*** Source material
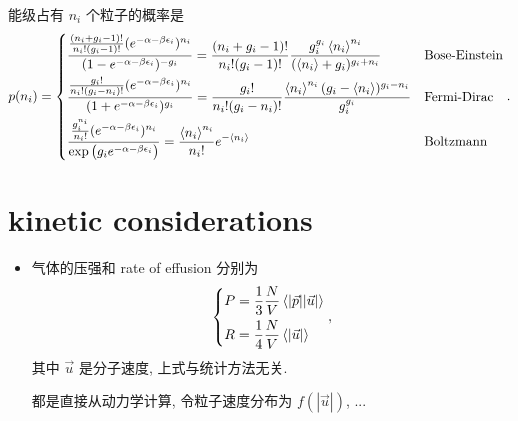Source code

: \begin{itemize}
	\begin{tcolorbox}[title=calculation:]
		能级占有 $n_i$ 个粒子的概率是
		\begin{equation}
			p(n_i) = \begin{dcases}
				\frac{\frac{(n_i + g_i - 1)!}{n_i! (g_i - 1)!} (e^{- \alpha - \beta \epsilon_i})^{n_i}}{(1 - e^{- \alpha - \beta \epsilon_i})^{- g_i}} = \frac{(n_i + g_i - 1)!}{n_i! (g_i - 1)!} \frac{g_i^{g_i} \braket{n_i}^{n_i}}{(\braket{n_i} + g_i)^{g_i + n_i}} & \text{Bose-Einstein} \\
				\frac{\frac{g_i!}{n_i! (g_i - n_i)!} (e^{- \alpha - \beta \epsilon_i})^{n_i}}{(1 + e^{- \alpha - \beta \epsilon_i})^{g_i}} = \frac{g_i!}{n_i! (g_i - n_i)!} \frac{\braket{n_i}^{n_i} (g_i - \braket{n_i})^{g_i - n_i}}{g_i^{g_i}} & \text{Fermi-Dirac} \\
				\frac{\frac{g_i^{n_i}}{n_i!} (e^{- \alpha - \beta \epsilon_i})^{n_i}}{\exp \big( g_i e^{- \alpha - \beta \epsilon_i} \big)} = \frac{\braket{n_i}^{n_i}}{n_i!} e^{- \braket{n_i}} & \text{Boltzmann}
			\end{dcases}.
		\end{equation}
	\end{tcolorbox}
\end{itemize}

\section{kinetic considerations}
\begin{itemize}
	\item 气体的压强和 rate of effusion 分别为
	\begin{equation}
		\begin{dcases}
			P = \frac{1}{3} \frac{N}{V} \braket{|\vec{p}| |\vec{u}|} \\
			R = \frac{1}{4} \frac{N}{V} \braket{|\vec{u}|}
		\end{dcases},
	\end{equation}
	其中 $\vec{u}$ 是分子速度, 上式与统计方法无关.
	
	\begin{tcolorbox}[title=calculation:]
		都是直接从动力学计算, 令粒子速度分布为 $f(|\vec{u}|)$, ...
	\end{tcolorbox}
\end{itemize}

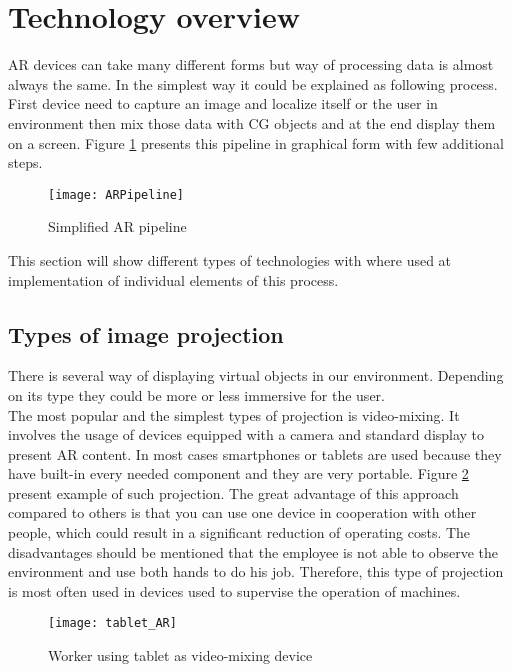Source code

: \documentclass[printmode,en]{mgr}
\begin{document}
\section{Technology overview}
AR devices can take many different forms but way of processing data is almost always the same. In the simplest way it could be explained as following process. First device need to capture an image and localize itself or the user in environment then mix those data with CG objects and at the end display them on a screen. Figure \ref{fig:ARpipeline} presents this pipeline in graphical form with few additional steps.

\begin{figure}[!ht]
  \centering
    \texttt{[image: ARPipeline]}
  \caption{Simplified AR pipeline \cite{Shipyard}}
  \label{fig:ARpipeline}
\end{figure}

This section will show different types of technologies with where used at implementation of individual elements of this process.

\subsection{Types of image projection}
There is several way of displaying virtual objects in our environment. Depending on its type they could be more or less immersive for the user.\\

The most popular and the simplest types of projection is video-mixing. It involves the usage of devices equipped with a camera and standard display to present AR content. In most cases smartphones or tablets are used because they have built-in every needed component and they are very portable. Figure \ref{fig:tabletAR} present example of such projection. The great advantage of this approach compared to others is that you can use one device in cooperation with other people, which could result in a significant reduction of operating costs. The disadvantages should be mentioned that the employee is not able to observe the environment and use both hands to do his job. Therefore, this type of projection is most often used in devices used to supervise the operation of machines.

\begin{figure}[!ht]
  \centering
    \texttt{[image: tablet\_AR]}
  \caption{Worker using tablet as video-mixing device \cite{Shipyard}}
  \label{fig:tabletAR}
\end{figure}
\end{document}
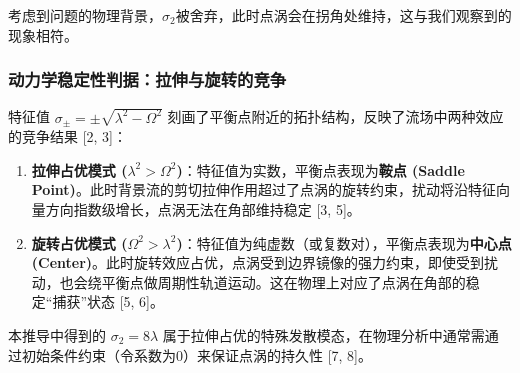 考虑到问题的物理背景，$\sigma_{2}$被舍弃，此时点涡会在拐角处维持，这与我们观察到的现象相符。

\subsubsection*{动力学稳定性判据：拉伸与旋转的竞争}
特征值 $\sigma_{\pm} = \pm \sqrt{\lambda^2 - \Omega^2}$ 刻画了平衡点附近的拓扑结构，反映了流场中两种效应的竞争结果 [2, 3]：
\begin{enumerate}
    \item \textbf{拉伸占优模式 ($\lambda^2 > \Omega^2$)}：特征值为实数，平衡点表现为\textbf{鞍点 (Saddle Point)}。此时背景流的剪切拉伸作用超过了点涡的旋转约束，扰动将沿特征向量方向指数级增长，点涡无法在角部维持稳定 [3, 5]。
    \item \textbf{旋转占优模式 ($\Omega^2 > \lambda^2$)}：特征值为纯虚数（或复数对），平衡点表现为\textbf{中心点 (Center)}。此时旋转效应占优，点涡受到边界镜像的强力约束，即使受到扰动，也会绕平衡点做周期性轨道运动。这在物理上对应了点涡在角部的稳定“捕获”状态 [5, 6]。
\end{enumerate}
本推导中得到的 $\sigma_2 = 8\lambda$ 属于拉伸占优的特殊发散模态，在物理分析中通常需通过初始条件约束（令系数为0）来保证点涡的持久性 [7, 8]。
******
Copy out every line from the one containing "刻画了平衡点附近的拓扑结构，反映了流场中两种效应的竞争结果 [2, 3]：" to the end of the material, both ends included.

Response:
特征值 $\sigma_{\pm} = \pm \sqrt{\lambda^2 - \Omega^2}$ 刻画了平衡点附近的拓扑结构，反映了流场中两种效应的竞争结果 [2, 3]：
\begin{enumerate}
    \item \textbf{拉伸占优模式 ($\lambda^2 > \Omega^2$)}：特征值为实数，平衡点表现为\textbf{鞍点 (Saddle Point)}。此时背景流的剪切拉伸作用超过了点涡的旋转约束，扰动将沿特征向量方向指数级增长，点涡无法在角部维持稳定 [3, 5]。
    \item \textbf{旋转占优模式 ($\Omega^2 > \lambda^2$)}：特征值为纯虚数（或复数对），平衡点表现为\textbf{中心点 (Center)}。此时旋转效应占优，点涡受到边界镜像的强力约束，即使受到扰动，也会绕平衡点做周期性轨道运动。这在物理上对应了点涡在角部的稳定“捕获”状态 [5, 6]。
\end{enumerate}
本推导中得到的 $\sigma_2 = 8\lambda$ 属于拉伸占优的特殊发散模态，在物理分析中通常需通过初始条件约束（令系数为0）来保证点涡的持久性 [7, 8]。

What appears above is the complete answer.